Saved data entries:
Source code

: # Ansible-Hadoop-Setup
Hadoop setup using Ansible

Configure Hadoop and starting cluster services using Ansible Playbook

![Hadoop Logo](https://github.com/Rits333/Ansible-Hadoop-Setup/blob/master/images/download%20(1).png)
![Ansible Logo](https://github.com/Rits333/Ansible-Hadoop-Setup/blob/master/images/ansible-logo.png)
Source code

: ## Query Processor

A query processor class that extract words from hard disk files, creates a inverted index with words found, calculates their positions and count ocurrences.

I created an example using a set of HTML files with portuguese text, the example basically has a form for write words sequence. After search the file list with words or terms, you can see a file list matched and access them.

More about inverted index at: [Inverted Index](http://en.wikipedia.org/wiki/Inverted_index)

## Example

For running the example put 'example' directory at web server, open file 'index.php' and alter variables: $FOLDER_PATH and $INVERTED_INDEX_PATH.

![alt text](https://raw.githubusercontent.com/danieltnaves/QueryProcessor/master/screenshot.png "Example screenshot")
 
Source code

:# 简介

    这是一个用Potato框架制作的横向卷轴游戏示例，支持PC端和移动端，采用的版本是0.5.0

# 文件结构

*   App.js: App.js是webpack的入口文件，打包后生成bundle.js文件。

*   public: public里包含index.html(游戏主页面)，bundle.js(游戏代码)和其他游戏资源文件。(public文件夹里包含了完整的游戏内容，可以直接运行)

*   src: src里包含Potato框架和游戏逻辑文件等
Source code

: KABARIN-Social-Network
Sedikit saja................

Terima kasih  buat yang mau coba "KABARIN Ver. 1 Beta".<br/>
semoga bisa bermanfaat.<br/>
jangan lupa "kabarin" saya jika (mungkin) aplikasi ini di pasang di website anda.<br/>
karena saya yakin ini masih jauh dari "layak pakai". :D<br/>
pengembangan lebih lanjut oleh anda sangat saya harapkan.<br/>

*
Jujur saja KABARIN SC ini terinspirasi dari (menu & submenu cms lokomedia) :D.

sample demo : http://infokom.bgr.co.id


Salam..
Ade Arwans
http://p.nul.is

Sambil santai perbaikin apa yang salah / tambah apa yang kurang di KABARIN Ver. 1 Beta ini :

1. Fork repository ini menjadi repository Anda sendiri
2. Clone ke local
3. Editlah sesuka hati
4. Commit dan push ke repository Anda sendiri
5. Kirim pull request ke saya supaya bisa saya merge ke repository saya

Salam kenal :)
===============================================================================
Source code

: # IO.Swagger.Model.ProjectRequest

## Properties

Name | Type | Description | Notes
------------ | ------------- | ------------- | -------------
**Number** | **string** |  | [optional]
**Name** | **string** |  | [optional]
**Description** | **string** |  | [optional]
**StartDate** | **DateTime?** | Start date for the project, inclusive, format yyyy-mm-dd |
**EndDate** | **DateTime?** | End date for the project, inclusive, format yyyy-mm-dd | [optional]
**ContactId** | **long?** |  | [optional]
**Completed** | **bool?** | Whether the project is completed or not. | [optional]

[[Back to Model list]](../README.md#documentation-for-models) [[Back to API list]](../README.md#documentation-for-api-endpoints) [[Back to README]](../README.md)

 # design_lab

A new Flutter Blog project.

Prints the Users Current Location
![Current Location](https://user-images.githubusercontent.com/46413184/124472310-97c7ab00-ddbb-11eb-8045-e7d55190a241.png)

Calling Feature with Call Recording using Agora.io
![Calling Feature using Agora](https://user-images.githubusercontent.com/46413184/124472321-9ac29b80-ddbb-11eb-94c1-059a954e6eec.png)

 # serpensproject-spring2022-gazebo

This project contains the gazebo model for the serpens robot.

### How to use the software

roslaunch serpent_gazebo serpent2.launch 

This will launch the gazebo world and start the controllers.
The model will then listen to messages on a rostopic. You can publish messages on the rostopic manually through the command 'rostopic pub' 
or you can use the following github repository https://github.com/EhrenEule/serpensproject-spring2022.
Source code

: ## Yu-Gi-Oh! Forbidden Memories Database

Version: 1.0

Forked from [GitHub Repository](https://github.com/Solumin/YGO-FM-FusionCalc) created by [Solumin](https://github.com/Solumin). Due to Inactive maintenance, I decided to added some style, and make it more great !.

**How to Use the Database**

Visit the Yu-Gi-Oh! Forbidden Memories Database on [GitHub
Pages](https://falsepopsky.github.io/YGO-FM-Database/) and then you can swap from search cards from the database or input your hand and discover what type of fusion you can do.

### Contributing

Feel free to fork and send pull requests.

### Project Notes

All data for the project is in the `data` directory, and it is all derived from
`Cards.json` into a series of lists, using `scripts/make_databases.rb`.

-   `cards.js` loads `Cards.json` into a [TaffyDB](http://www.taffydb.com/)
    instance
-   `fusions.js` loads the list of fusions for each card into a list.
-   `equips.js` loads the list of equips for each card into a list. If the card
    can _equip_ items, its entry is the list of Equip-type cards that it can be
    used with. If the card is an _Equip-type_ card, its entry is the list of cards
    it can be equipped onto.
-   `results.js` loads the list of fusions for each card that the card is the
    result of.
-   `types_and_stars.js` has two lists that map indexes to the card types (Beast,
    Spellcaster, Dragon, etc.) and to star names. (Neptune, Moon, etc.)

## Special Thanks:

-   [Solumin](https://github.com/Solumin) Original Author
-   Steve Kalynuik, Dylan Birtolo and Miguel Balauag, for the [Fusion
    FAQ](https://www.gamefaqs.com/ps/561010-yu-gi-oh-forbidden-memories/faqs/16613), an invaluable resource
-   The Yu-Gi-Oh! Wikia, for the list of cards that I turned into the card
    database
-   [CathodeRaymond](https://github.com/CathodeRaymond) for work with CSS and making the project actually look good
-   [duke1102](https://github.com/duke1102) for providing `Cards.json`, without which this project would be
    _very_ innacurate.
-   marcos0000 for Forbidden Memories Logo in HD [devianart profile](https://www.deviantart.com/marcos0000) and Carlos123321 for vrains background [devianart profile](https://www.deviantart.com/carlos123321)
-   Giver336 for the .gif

WORK REQUEST:
The lines above starting at the one that contains "### How to use the software" and ending at the one that contains "[Solumin](https://github.com/Solumin) Original Author" must be transcribed exactly, and no other lines may appear.

COMPLETED EXERCISE:
### How to use the software

roslaunch serpent_gazebo serpent2.launch 

This will launch the gazebo world and start the controllers.
The model will then listen to messages on a rostopic. You can publish messages on the rostopic manually through the command 'rostopic pub' 
or you can use the following github repository https://github.com/EhrenEule/serpensproject-spring2022.
Source code

: ## Yu-Gi-Oh! Forbidden Memories Database

Version: 1.0

Forked from [GitHub Repository](https://github.com/Solumin/YGO-FM-FusionCalc) created by [Solumin](https://github.com/Solumin). Due to Inactive maintenance, I decided to added some style, and make it more great !.

**How to Use the Database**

Visit the Yu-Gi-Oh! Forbidden Memories Database on [GitHub
Pages](https://falsepopsky.github.io/YGO-FM-Database/) and then you can swap from search cards from the database or input your hand and discover what type of fusion you can do.

### Contributing

Feel free to fork and send pull requests.

### Project Notes

All data for the project is in the `data` directory, and it is all derived from
`Cards.json` into a series of lists, using `scripts/make_databases.rb`.

-   `cards.js` loads `Cards.json` into a [TaffyDB](http://www.taffydb.com/)
    instance
-   `fusions.js` loads the list of fusions for each card into a list.
-   `equips.js` loads the list of equips for each card into a list. If the card
    can _equip_ items, its entry is the list of Equip-type cards that it can be
    used with. If the card is an _Equip-type_ card, its entry is the list of cards
    it can be equipped onto.
-   `results.js` loads the list of fusions for each card that the card is the
    result of.
-   `types_and_stars.js` has two lists that map indexes to the card types (Beast,
    Spellcaster, Dragon, etc.) and to star names. (Neptune, Moon, etc.)

## Special Thanks:

-   [Solumin](https://github.com/Solumin) Original Author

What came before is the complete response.